Refractions in WebGL

 Implementing Animated Water with Reflections and Refractions in WebGL

Water is one of the most challenging and rewarding elements to render in computer graphics, especially in real-time. Good-looking water is visually appealing and I’ve always been fascinated by the challenge of rendering realistic water. This is why I have worked on adding water to my WebGL engine for the last few weeks. In this post, I’ll discuss some of the different techniques that can be used to render water in WebGL and what I did in my implementation.

Basic Water

There are many ways you can render water in real-time graphics. Depending on the look of your scene, it can range from easy to very complicated. Probably the most straightforward way to add water is just drawing a big blue quad, which could be enough for something like a Minecraft environment.

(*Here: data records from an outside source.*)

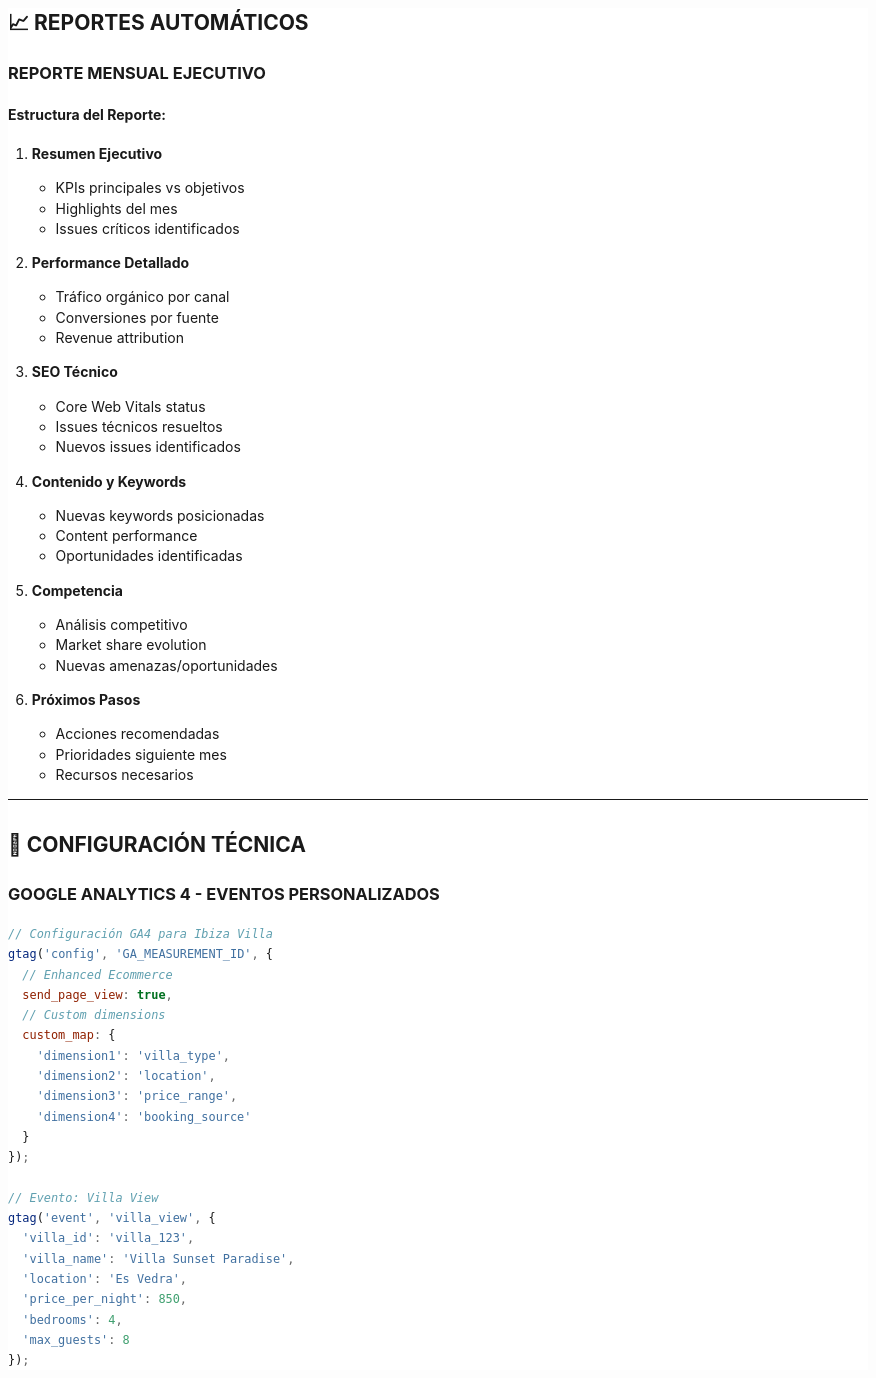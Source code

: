 
## 📈 REPORTES AUTOMÁTICOS

### REPORTE MENSUAL EJECUTIVO

#### Estructura del Reporte:
1. **Resumen Ejecutivo**
   - KPIs principales vs objetivos
   - Highlights del mes
   - Issues críticos identificados

2. **Performance Detallado**
   - Tráfico orgánico por canal
   - Conversiones por fuente
   - Revenue attribution

3. **SEO Técnico**
   - Core Web Vitals status
   - Issues técnicos resueltos
   - Nuevos issues identificados

4. **Contenido y Keywords**
   - Nuevas keywords posicionadas
   - Content performance
   - Oportunidades identificadas

5. **Competencia**
   - Análisis competitivo
   - Market share evolution
   - Nuevas amenazas/oportunidades

6. **Próximos Pasos**
   - Acciones recomendadas
   - Prioridades siguiente mes
   - Recursos necesarios

---

## 🔧 CONFIGURACIÓN TÉCNICA

### GOOGLE ANALYTICS 4 - EVENTOS PERSONALIZADOS

```javascript
// Configuración GA4 para Ibiza Villa
gtag('config', 'GA_MEASUREMENT_ID', {
  // Enhanced Ecommerce
  send_page_view: true,
  // Custom dimensions
  custom_map: {
    'dimension1': 'villa_type',
    'dimension2': 'location',
    'dimension3': 'price_range',
    'dimension4': 'booking_source'
  }
});

// Evento: Villa View
gtag('event', 'villa_view', {
  'villa_id': 'villa_123',
  'villa_name': 'Villa Sunset Paradise',
  'location': 'Es Vedra',
  'price_per_night': 850,
  'bedrooms': 4,
  'max_guests': 8
});
```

Stepping up from a blue quad would be adding and looping through a seamless animated water texture. Flat water, however, doesn’t look very interesting, so it would be nice to add some waves too. The first option is to subdivide the quad into a grid of much smaller quads and then animate the y position of the vertices in the vertex shader. This approach has the advantage that the elevation of the water surface actually changes. The disadvantage, however, is that depending on the size and scale of your water, you might need a lot of vertices for this to look good.

The second option — and the one I generally prefer — is to add waves with a normal map instead. This does not actually change the elevation of the water, it’s always perfectly flat. A normal map only changes how light interacts with the surface so it looks like there are waves. The normals are calculated and animated on a per-fragment level, which means you can easily add a lot of small waves with minimal performance impact.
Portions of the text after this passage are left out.